HUN-REN Biological Research Centre, 62 Temesvári krt, Szeged, 6726, Hungary.
Broad Institute of MIT and Harvard, 415 Main St, Cambridge, MA, 02141, USA.
Nat Commun. 2024 Feb 21;15(1):1594. doi: 10.1038/s41467-024-45999-1.
Measuring the phenotypic effect of treatments on cells through imaging assays is an efficient and powerful way of studying cell biology, and requires computational methods for transforming images into quantitative data. Here, we present an improved strategy for learning representations of treatment effects from high-throughput imaging, following a causal interpretation. We use weakly supervised learning for modeling associations between images and treatments, and show that it encodes both confounding factors and phenotypic features in the learned representation. To facilitate their separation, we constructed a large training dataset with images from five different studies to maximize experimental diversity, following insights from our causal analysis. Training a model with this dataset successfully improves downstream performance, and produces a reusable convolutional network for image-based profiling, which we call Cell Painting CNN. We evaluated our strategy on three publicly available Cell Painting datasets, and observed that the Cell Painting CNN improves performance in downstream analysis up to 30% with respect to classical features, while also being more computationally efficient.

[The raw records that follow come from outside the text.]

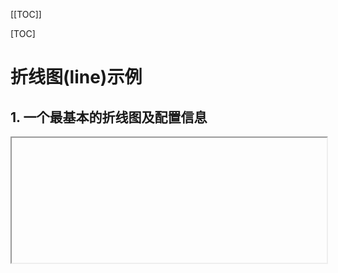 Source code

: [[TOC]]

[TOC]



# 折线图(line)示例

## 1. 一个最基本的折线图及配置信息

<iframe
  :src="$withBase('/echarts-example/line/001-line-smooth.html')"
  width="100%" height="200"
  frameborder="1" scrolling="No" leftmargin="0" topmargin="0"
/>

```js
import * as echarts from 'echarts';

var chartDom = document.getElementById('main');
var myChart = echarts.init(chartDom);
var option = {
  // 更多的配置：https://echarts.apache.org/zh/option.html#title
  // 整个图表的总标题
  title: {
    text: '整个图表的标题',
    textStyle: { fontSize: 30 }
  },
  // 图表跟容器间的设置，可以调节图表距离容器的位置
  grid: { left: 50, right: 20 /*调节距离容器边距的位置*/ },
  // 每条数据的名字标题设置，不写则不显示
  legend: { bottom: '0%', left: 'center' },
  // 鼠标移到每个数据上出现悬浮窗口，显示数据信息   鼠标hover
  tooltip: {
    trigger: 'axis', // axis移到X轴坐标线就显示
    backgroundColor: '#000', // 背景色
    // 显示文本样式
    textStyle: {
      color: '#fff', // 文字颜色
      fontSize: 18, // 字体大小
    },
    formatter: function(params) {
      // trigger的值是axis，那么params的值就是数组，如果是trigger的值item，那么params就是单个的
      // 想要使用 tooltip 的 formatter 中的其他数据 需要series里面的data是对象
      let html = `${params[0].name} <br/>`
      params.forEach(e => {
        html += `
              <div>
                ${e.marker} <strong>${e.seriesName}</strong> <br />
                使用个数： ${e.value} <br />
                其他：${e.data && e.data.total || 0} <br />
              </div>
            `
      });
      return html
    }
  },
  // X轴坐标信息设置
  xAxis: {
    type: 'category',
    // X轴显示的坐标信息，可以使用'\n'符号进行换行
    data: [
      '09:00\n07-06', '10:00\n07-06', '11:00\n07-06',
      '12:00\n07-06', '12:00\n07-06', '12:00\n07-06',
      '12:00\n07-06'
    ],
    axisLabel: {
      color: 'red', // 坐标颜色 #d0d7df
      // rotate: 30, // 左边旋转角度
      // 文本内容显示设置
      formatter: function (value) {
        return value + ' 个'; // 显示带上单位
      }
    },
    axisLine: { // X轴坐标线样式设置
      lineStyle: {
        color: 'blue', // 线颜色 #2f3a4a
        type: 'dashed' // dashed虚线  solid实线
      }
    }
  },
  // Y轴坐标信息设置
  yAxis: {
    type: 'value',
    // y坐标样式设置
    axisLabel: {
      color: 'red', // 坐标颜色 #d0d7df
      rotate: 30, // 左边旋转角度
      // 文本内容显示设置
      formatter: function (value) {
        return value + ' 个'; // 显示带上单位
      }
    },
    splitLine: { // y轴网格线样式设置
      lineStyle: {
        color: 'red', // 网格线颜色 #2f3a4a
        type: 'dashed' // dashed虚线  solid实线
      }
    }
  },
  // 显示的数据系列，每种数据都要标记是哪种类型，每条数据的显示设置在这里添加
  series: [
    {
      name: '数据1', // 这条数据的名字
      data: [
        {value: 680, total: 3000, itemStyle: { color: '#000'}} // itemStyle：单独设置这个点的样式颜色
        , 632, 501, 434, 500, 700, 1320
      ],
      type: 'line',
      smooth: true
    },
    {
      name: '数据2', // 这条数据的名字
      data: [300, 350, 500, 900, 1000, 1024, 1160],
      type: 'line',
      smooth: true
    },
  ]
};
option && myChart.setOption(option);
function aa() { myChart.resize();}
// 监听页面宽度变化，然图表自动调整
window.addEventListener('resize', aa);
// 删除监听事件
window.removeEventListener('resize', aa)
```

[echarts网站在线示例](https://echarts.apache.org/examples/zh/editor.html?c=line-smooth&code=PYBwLglsB2AEC8sDeAoWsD0HaBezQWJqAhboLKJgdv6BY_wBZhggDOAXFgKYDGFAhgE5i0B07Idmya9gnAOYYAXhQyhIMXlQC2AGwDEkMKqZpM2QC6mgKjlAf2qALCIKBuA0DgFoAyMvVp31ke9GCYAPMM4Dkx8wR2PgA0rrDuXgDKYACeTsiwAGYwYJEQUkzOAMwADLAAvnr5oehYsOaA-7GAndqAFmqAL6kEgH3RJIAw_4D3yoCncoDAMYBBQeaAu7GA3Z61BICy8iR64pwQACbOSLA6id6wAKw5wbDT4lTOAEx5GABUvUO1gJ3x_WMkR9jFemWA89aAhuaADqaAdsYEgLAqgOrads0tQCwcoBMxUAmEqAwB8ZoAuTz0OnETGgcwSACNgNRgMpfDkAKQhRZMZa-FgI9ycHwFEr6WCAAnzrIBvz0ADEqPIwfQBQcoAvxUADc6AGoNAHa2gHSvQDHyi1oR9AIfygHsDdA06wUYAANyYnAcwGAqkgIHmYTA23hnF87A8EFoeLKhuNjIAGoAXeMACurWQD9foBGHWhYWRQgA1lNgABXREAYTVYl86hyYdN2EAMwGAezNAE5BYTK0MA4aaAGnNAOwWgHh9bWeVKxeKoaXSlhB_WwHzqRKViOwJM_QA5GfHC-hktBUulMrAAIwADk2ZR-gGV5QDkmoB4HTC90LyU4ynY1CVzkSfpYCmgAApBJx2MpaABKFxNqk6iDiPUEQA8CoB6M3NtBagGKEwASchut7Rz06L69ACN-LUAQZqAHPML0eJ5KueEDuMod6Plwz5voAqspGAQYSlNggDPBoAgZGAP7ygAUruEqrqhAICwAQSRiDOc6cLAgC0cgQgBuioAa3IfLAgAA6ahtBKhATC0IAM4mAEbpBAzLO7AXoAn9qAIYxiH4mAsAqKoCCwAABgAJEgT7bgA2jkAC6vDQFuTD5LAAA8yKcBgAB8cniSpfBTgAokIFCrkwCCmfuB5SWAaiwAA1IgFluW5BkzBA8qmeJ_noEpIgzpwHpKvpBm0DqMDiKZkW8Kx0wcQAcrp-QGRgiWcMlLlGeRZlheFWEsmQsBpfK7CqD6emGcZmCheFbl0WQaX8WA7CwAAZANsAiL17C8GAaINbAAA-M2wDk8WteVHWFvlQUhRVhZ-U2-Q7gA3OJnBMGAPqcHA0njkUlJlDa9qSs0egeAAgkaDCuW4MQgB2PgsLOTDiGIMQhAm2A2tCBD3RK7QdFhPgADrQD4gBk3oA78qANvxgAyEYARsaY2EY3OKp4k-DkACc9BhojOQAOwALQ5AAbHiPidjkFM5FTdOM8znaduznP00zlKFizez89ANOCzzYuUxLXNC2WnYyxzctS8L0qi-Lkvc2EGnq9eAAy7DIkwqhagexaqMGZbHTM1b2g2sDqDMOQzNTMyJOJZRFX17jZBsVKAGe65yANOmgA28YAS5GAGV6XvYKmgChilU0KPQeU6kaSC5LiusCrvVjVMHuBZucdp3nbAedNd5ZawEYPj7VS0KAGR6rIwaM4mFIWE7SobEDQB2Cy3XajqZinTaqL3TDRHE_cVZb1s-Mi-fVg6jvqHsiRZOwAAs7AVbE32-PxtAUEwdtUkfJ8zIAWmEOugtBqrMgB52g67dXegXdlAAmkPD0TOgMSvWNObaU-8foVyYCDQsZQYj2hHn_bub0jYmzNh9IsJZfC23ttYVeLs3YeyOlNP2sBch9mwMHcO0dY41hTInZO8DJwkVnBnJIWcoBwFzg1JqhcKolzOnAcBVdyS13romKEzdW6v07urWgIBx5gANhPeYVIYjWkAIr-gAeCwdHA8S48-5T3zLPdBNtT7Vg0SvWMTt16bx3nvL6P0L4mPPuwY-p8b53wfjMZ-kjpQdwpA8bAEMPiAG-fQA6EotEeIAWc8PiAF-E1C1hAAN0ReQAVyoRMAN4-gBo9XCW8T4dDAAU6oATfjOKAG_bQABUp6Ayuxd6RNCxF0LDpZQP0PidmrPk7J3wfjiQJrAapbkkDgOcAzbsAdJp9RQbkMMmxQJMGUPo_usA56lnLGGHIPh8j6TKFMmZeYmBkBgoAG6dmj5KMIATocCCZgbBVTYDMsh7E2OsTsmwt5ZC3nciZsBqZvM7DcnI4k9biVAb4XRED1Z32UKqMAFBnA6iauOdWtTpT1Mae8PYLS2m_E6QJQm4zNhZHWK8gOpNPnLM2KzPYLyuydgZppEF4Q7GAonpApstAwVokheETgMKpF6A0igfI-0gA)

## 2. 折线下半部分有渐变色

效果如下图：

![](./img/002-line1.png)

代码：

```js
import * as echarts from 'echarts';

var chartDom = document.getElementById('main');
var myChart = echarts.init(chartDom);

const option = {
  grid: {
    left: 10,
    right: 10,
    top: 30,
    bottom: 30,
    containLabel: true
  },
  xAxis: {
    type: 'category',
    boundaryGap: false,
    data: ['06-16', '06-17', '06-18', '06-19', '06-20', '06-21', '06-22'],
    axisLine: { lineStyle: { color: '#999' } },
    axisTick: { show: false }
  },
  yAxis: {
    type: 'value',
    axisLine: { show: false },
    axisTick: { show: false },
    splitLine: { lineStyle: { color: '#eee' } }
  },
  // 鼠标移到每个数据上出现悬浮窗口，显示数据信息   鼠标hover
  tooltip: {
    trigger: 'axis'
  },
  series: [{
    name: '数据',
    type: 'line',
    smooth: true, // 平滑曲线
    data: [40, 80, 60, 100, 90, 110, 125],
    // 设置数据点显示圆点
    symbol: 'circle',
    symbolSize: 8,
    // 每个数据点的样式，需要设置symbol: 'circle',才会生效
    itemStyle: {
      color: '#fff',          // 数据点颜色
      borderColor: '#1890ff', // 数据点边框颜色
      borderWidth: 2          // 数据点边框宽度
    },
    // 点和点之间的连线样式
    lineStyle: {
      color: '#1890ff',       // 连线颜色
      width: 2                // 连线宽度
    },
    areaStyle: {
      // 渐变填充
      color: new echarts.graphic.LinearGradient(0, 0, 0, 1, [
        { offset: 0, color: 'rgba(24,144,255,0.5)' },
        { offset: 1, color: 'rgba(24,144,255,0)' }
      ])
    }
  }]
};
```

[在线例子效果 后期可能会失效](https://echarts.apache.org/examples/zh/editor.html?c=area-basic&code=PYBwLglsB2AEC8sDeAoWsDmAnCATAXMmurADYCmAZmIQIwAMANMejhgBY2wPMmxihCAZiYtYAI2BgBAW2Gi-AYxhgAhhGgAZVePKlCYLAFdyxAL69YADwCCViAGdCqPmACeIcoQDki1WHIMYCw3b0t0SSNoXFUQgHFVEEJKVVIHcnDYGLVCAG1vegA2AFpaQrDYApLaAHYKqtKADnqi0oBOFpKAJnpO4q7aPq6u7wBdTNV7B00NL2QyWYBldwpnWGVSYJ8AYja971gzQ4mpgBUIRQBrNYd2YAB3ZNT0w_NLNztHZzF3Tx8AN1SJjCYkmjhm0DmSFgtweTzS5GOoLOF2u81hj1gKQRSL4DhApAgYAhUIWkOWblW8w2W0q23IDIORzMb2IAHo2bBAAT5gHALQDfnoAGJUA89aAKjlAA6mgDtjQBQcoAvxUADc6AGoNAHa2gHSvQDHyoAYf8AfGaALk9JYBD-UA9gYkXl3f7kLDEATAUiQJJEVxsDAWnxghzeVnodI4chOWC5FwkaCqGRzbySkGuDxhwmQyMkBwyYBSdgGYwZWAc2CAZz1AIt2gCezQD9fmJsqo8gAWJiwRpVwpVhhVtr1njcLoAVnGYizgD7owB2_pLAJ0OusAYOoDsQONwyST6SqKCBYRQUeNeyfTxYQABec0amSzosHgBC3QDsFoB4fQ1gAB0wCBkX2J1ObT45wul4xALJGgCx5QD4roAJUzERPIMgpKlAyUG1aW8bZKEgio-BgrNB0AHIzACcgsQImCXALQAYVArAdloRomygxhM05QdAE74wAxCyQlCJDQi0AHU8DAVNYC6GDYJIiUBwowBe7UAMr0xAsLtOQHQAYlQHQBpOUAF9SD0APfjC1PMRY3IQCoWomkcLpPCCMoaD2NgOSqLY-5GOY1i2PM9AszkviBImLByFUFTvjYrNAAQ7QAN5UAaw1AFFFNTsMISF7lgchFHYWIwAcAA6bBEnYC5IpJWI4iwVRcAgchoDAAAKKtcqI2giNyaj0GhYBIPSLgq3UnwsAwcRVCyrpy0YWhy2a9s20YehIrbABKJlMj4UryvILgCvWfzKlq-rGua1r2rbTr6H6142NGXqBPMUYUDMABuIA)

<iframe
  :src="$withBase('/echarts-example/line/002-line-shadow.html')"
  width="100%" height="200"
  frameborder="1" scrolling="No" leftmargin="0" topmargin="0"
/>



## 3. 折线首尾相连跟折线部分区域有颜色

效果图片：

![](./img/002-line2.png)

代码：

```js
const dom = document.getElementById('chart');
const myChart = echarts.init(dom);

const xData = ['A','B','C','D','E','F','G','H','I','J','K','L'];
const actual  = [380,295,220,350,385,405,520,530,660,800,830,550];
const bars    = [360,380,400,430,460,480,500,510,530,600,650,680];

const n = actual.length;
const start = actual[0];
const end = actual[n-1];

const option = {
  backgroundColor: '#1c2c48',
  grid: { left: '6%', right: '6%', bottom: '14%', containLabel: true },
  tooltip: {
    trigger: 'axis',
    axisPointer: { type: 'line' },
    formatter: function (params) {
      // 🚫 过滤掉首尾直线
      const showList = params.filter(p => p.seriesName !== '首尾直线');

      let html = `${showList[0].name} <br/>`
      showList.forEach(e => {
        html += `
              <div>
                ${e.marker} <strong>${e.seriesName}</strong> <br />
                使用个数： ${e.value} <br />
                其他：${e.data && e.data.total || 0} <br />
              </div>
            `
      });
      return html
    }
  },
  xAxis: {
    type: 'category',
    data: xData,
    axisLabel: { color: '#d0d7df', rotate: 35 },
    axisLine: { lineStyle: { color: '#3f536c' } }
  },
  yAxis: {
    type: 'value',
    axisLabel: { color: '#d0d7df' },
    splitLine: { lineStyle: { color: '#2f3a4a' } }
  },
  series: [
    {
      name: '柱状图',
      type: 'bar',
      data: bars,
      barWidth: 14,
      itemStyle: { color: '#4a90e2' },
      z: 0
    },
    {
      name: '真实折线',
      type: 'line',
      data: actual,
      smooth: false,
      symbol: 'circle',
      symbolSize: 6,
      itemStyle: {
        color: '#ff8a4c',
        borderColor: '#1c2c48',
        borderWidth: 2
      },
      lineStyle: { color: '#ff8a4c', width: 2 },
      z: 3
    },
    {
      name: '首尾直线',
      type: 'line',
      data: [start, null, null, null, null, null, null, null, null, null, null, end],
      connectNulls: true,
      symbol: 'none',
      lineStyle: {
        color: 'rgba(255,255,255,0.4)',
        width: 1,
        type: 'solid'
      },
      tooltip: { show: false }, // 🚫 禁止单独 hover 时显示
      z: 2
    }
  ]
};

myChart.setOption(option);

// --- 绘制阴影区域 ---
function updatePolygon() {
  const coords = actual.map((y, i) =>
                            myChart.convertToPixel({xAxisIndex:0,yAxisIndex:0}, [xData[i], y])
                           );
  const startCoord = myChart.convertToPixel({xAxisIndex:0,yAxisIndex:0}, [xData[0], start]);
  const endCoord   = myChart.convertToPixel({xAxisIndex:0,yAxisIndex:0}, [xData[n-1], end]);
  const polygonPoints = [...coords, endCoord, startCoord];

  myChart.setOption({
    graphic: {
      type: 'polygon',
      shape: { points: polygonPoints },
      style: { fill: 'rgba(255,138,76,0.22)', stroke: 'none' },
      z: 1
    }
  });
}

// 多次渲染需要移出监听事件，否则会报错：should not be called during main process
myChart.off('finished');
// 监听图表渲染完成事件
myChart.on('finished', updatePolygon);
// myChart.on('finished', () => {
//   updatePolygon(); // 这么写可以传参
// });
window.addEventListener('resize', () => {
  myChart.resize();
  updatePolygon();
});
```

<iframe
  :src="$withBase('/echarts-example/line/002-line3.html')"
  width="100%" height="250"
  frameborder="1" scrolling="No" leftmargin="0" topmargin="0"
/>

通过成像分析来衡量处理对细胞的表型效应是研究细胞生物学的一种有效且强大的方法,这需要计算方法将图像转换为定量数据。在这里,我们提出了一种从高通量成像中学习处理效应表示的改进策略,遵循因果解释。我们使用弱监督学习来模拟图像和处理之间的关联,并表明它在学习的表示中同时编码了混杂因素和表型特征。为了便于分离,我们构建了一个包含来自五个不同研究的图像的大型训练数据集,以最大程度地提高实验多样性,这是根据我们的因果分析得出的见解。使用这个数据集训练模型成功地提高了下游性能,并产生了一个可重复使用的基于图像的分析卷积网络,我们称之为 Cell Painting CNN。我们在三个公开的 Cell Painting 数据集上评估了我们的策略,观察到 Cell Painting CNN 可以将下游分析的性能提高高达 30%,而与经典特征相比,它的计算效率也更高。